Thursday, February 20, 2020

The best-looking ‘50s car

Michael Bozzo’s 1955 Oldsmobile Super-88 Holiday Coupe. (Photo by Dan Lyons.)

—The February 2020 entry in my Tide-mark “Cars of the Fab ‘50s” calendar is what I consider the best-looking car of the 1950 styling-idiom, a 1955 Oldsmobile Super-88 Holiday Coupe, a two-door hardtop.
It’s devoid of the garishness and fins that came later, yet much better-looking than GM’s turkeys of the early ‘50s.
All through high-school and college I lusted after a ’55 Chevy Two-Ten hardtop (like the car pictured below).

(Photo by BobbaLew.)
—You’d think I’d still be lusting after that Chevy, but this Olds looks better.
The chrome headlight surrounds are best-ever.
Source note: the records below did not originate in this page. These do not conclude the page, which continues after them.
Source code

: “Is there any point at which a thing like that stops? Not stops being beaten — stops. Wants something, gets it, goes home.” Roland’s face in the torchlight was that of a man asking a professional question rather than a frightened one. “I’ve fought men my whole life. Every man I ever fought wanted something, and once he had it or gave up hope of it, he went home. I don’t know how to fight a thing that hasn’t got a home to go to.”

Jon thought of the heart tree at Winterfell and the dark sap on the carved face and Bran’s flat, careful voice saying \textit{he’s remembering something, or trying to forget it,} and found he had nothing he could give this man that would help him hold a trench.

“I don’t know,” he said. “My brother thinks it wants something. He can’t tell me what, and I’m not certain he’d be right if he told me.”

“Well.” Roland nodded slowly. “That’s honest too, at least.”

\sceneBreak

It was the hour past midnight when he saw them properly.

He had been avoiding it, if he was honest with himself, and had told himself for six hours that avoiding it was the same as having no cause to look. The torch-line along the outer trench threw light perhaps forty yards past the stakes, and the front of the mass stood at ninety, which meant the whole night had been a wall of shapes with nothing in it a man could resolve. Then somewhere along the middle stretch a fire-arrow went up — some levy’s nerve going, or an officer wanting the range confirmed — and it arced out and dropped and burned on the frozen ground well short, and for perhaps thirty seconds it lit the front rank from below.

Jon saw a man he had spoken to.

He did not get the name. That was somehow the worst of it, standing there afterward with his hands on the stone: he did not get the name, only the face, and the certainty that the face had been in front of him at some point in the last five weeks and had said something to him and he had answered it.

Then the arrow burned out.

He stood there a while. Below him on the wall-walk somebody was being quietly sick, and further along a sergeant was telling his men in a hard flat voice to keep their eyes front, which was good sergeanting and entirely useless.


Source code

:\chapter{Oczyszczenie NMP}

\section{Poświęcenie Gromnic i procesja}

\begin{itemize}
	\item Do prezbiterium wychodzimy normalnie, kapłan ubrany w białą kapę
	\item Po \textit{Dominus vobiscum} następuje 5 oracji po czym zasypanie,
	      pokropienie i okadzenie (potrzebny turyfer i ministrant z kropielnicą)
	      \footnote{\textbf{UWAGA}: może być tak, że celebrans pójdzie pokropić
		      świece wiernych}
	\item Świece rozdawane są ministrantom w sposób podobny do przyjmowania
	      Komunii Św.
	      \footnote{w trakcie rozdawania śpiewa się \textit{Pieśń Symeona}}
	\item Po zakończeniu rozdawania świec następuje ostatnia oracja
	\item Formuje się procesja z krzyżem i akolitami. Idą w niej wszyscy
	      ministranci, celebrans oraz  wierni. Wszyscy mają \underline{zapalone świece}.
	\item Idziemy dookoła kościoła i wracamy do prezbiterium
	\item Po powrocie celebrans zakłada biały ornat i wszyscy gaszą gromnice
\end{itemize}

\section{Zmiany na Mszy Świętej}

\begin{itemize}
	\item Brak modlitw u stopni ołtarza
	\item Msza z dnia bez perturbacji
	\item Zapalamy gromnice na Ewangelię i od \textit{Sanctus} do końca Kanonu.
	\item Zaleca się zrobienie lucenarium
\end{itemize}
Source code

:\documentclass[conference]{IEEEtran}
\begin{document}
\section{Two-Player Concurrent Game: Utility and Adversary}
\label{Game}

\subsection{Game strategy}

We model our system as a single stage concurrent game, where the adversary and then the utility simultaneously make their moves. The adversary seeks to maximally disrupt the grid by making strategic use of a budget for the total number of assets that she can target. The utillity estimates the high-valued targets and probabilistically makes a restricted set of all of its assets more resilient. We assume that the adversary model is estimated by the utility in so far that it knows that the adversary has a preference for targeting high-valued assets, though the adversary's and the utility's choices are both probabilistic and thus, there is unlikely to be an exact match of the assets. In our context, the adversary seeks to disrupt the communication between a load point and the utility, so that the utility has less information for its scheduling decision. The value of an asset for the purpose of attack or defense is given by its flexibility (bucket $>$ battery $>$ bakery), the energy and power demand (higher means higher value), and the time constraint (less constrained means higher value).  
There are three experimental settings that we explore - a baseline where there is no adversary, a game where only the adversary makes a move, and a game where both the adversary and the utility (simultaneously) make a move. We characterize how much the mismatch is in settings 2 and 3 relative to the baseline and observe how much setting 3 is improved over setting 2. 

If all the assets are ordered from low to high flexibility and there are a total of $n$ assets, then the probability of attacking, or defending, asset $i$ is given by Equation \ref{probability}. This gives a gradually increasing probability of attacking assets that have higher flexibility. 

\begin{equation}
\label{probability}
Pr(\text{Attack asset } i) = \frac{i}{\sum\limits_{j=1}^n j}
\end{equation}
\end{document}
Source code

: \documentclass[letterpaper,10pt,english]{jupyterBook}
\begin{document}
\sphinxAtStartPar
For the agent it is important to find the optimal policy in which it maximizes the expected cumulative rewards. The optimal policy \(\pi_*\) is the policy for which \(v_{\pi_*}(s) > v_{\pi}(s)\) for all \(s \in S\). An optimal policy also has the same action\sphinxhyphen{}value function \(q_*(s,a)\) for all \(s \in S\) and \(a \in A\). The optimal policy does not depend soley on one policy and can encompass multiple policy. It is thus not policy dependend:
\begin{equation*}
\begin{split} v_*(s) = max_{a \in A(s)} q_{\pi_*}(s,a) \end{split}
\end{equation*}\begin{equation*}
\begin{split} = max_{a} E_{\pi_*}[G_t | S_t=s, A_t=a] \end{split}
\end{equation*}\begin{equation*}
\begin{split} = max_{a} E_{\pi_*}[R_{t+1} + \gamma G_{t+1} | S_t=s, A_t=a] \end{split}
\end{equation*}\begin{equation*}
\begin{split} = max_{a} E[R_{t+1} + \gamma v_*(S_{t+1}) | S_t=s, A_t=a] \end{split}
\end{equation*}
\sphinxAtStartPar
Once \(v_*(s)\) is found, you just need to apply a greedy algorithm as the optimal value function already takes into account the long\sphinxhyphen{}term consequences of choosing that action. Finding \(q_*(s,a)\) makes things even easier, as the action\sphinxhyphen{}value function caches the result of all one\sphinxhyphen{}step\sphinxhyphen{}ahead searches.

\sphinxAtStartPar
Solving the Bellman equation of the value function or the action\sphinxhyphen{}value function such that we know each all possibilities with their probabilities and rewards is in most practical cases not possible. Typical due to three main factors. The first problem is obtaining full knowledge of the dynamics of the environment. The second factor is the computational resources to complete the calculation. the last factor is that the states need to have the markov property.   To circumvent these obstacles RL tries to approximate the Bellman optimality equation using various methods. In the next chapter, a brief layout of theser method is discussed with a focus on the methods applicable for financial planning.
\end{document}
Hood and front-fender shapes are perfect. And the grille and bumper are simple. After 1955 Olds got garish and fat-looking.
Striking is the two-tone paint treatment. Extravagant, yet simple.
Paint-schemes like this went out with the ‘50s, as did whitewall tires. More importantly two-tone paint was common to the average car-buyer.
Two-tone color hung around a while longer, but without the chrome separation molding.
Or perhaps the car-body was a dark color, and the roof a lighter color. Vinyl roofs became popular in the ‘70s.
Wild as it is, this car’s two-tone paint works well.
And sadly the market for ‘50s cars is waning. These are the cars I grew up with. In 1955 I was 11 years old. Cars like this ruled the highways when I was in high-school and college.
The editor of my Classic Car magazine takes on the collector-car crowd for being upset with ‘70s/‘80s/‘90s cars. Older car-guys like me are dying off: “The Moving Finger writes; and, having writ, Moves on...”
I have a hard time thinking a late ‘70s Toyota is classic, but I’m an oldster.
Classic Car magazine is becoming what Special-Interest Autos became. Ferrin cars as well as American. Classic Cars promised it wouldn’t do that, and now it is — I didn’t forget.
Owning a ’55 Olds would be pleasant, but I wouldn’t go anywhere with it. Modern cars are what I’m used to; a ’55 Olds only looks nice.
No ‘50s cars for this kid; and no visor above the “Wraparound windshield” as on this ’55 Olds. (That visor looks stupid.)
And now Oldsmobile is GONE; victim of the Japanese auto invasion, and now even South Korea. Oldsmobile marketed some of the all-time classics, particularly the front-wheel-drive Toronado.
The Toro is a lotta car; the ’55 Olds is ordinary. But for 1955 you could buy a great-looking ordinary car. Compare it to some of the wretched excess that came later.
A ’56 Olds looks debatable, and by 1957 Olds was bloated.

• “The Moving Finger writes; and, having writ, Moves on...” is from the Rubáiyát of Omar Khayyám.
Special-Interest Autos failed.
• A “Wraparound windshield” is a one-piece windshield that wraps down around the corners. A techno-marvel that went outta style because that lower corner caught knees.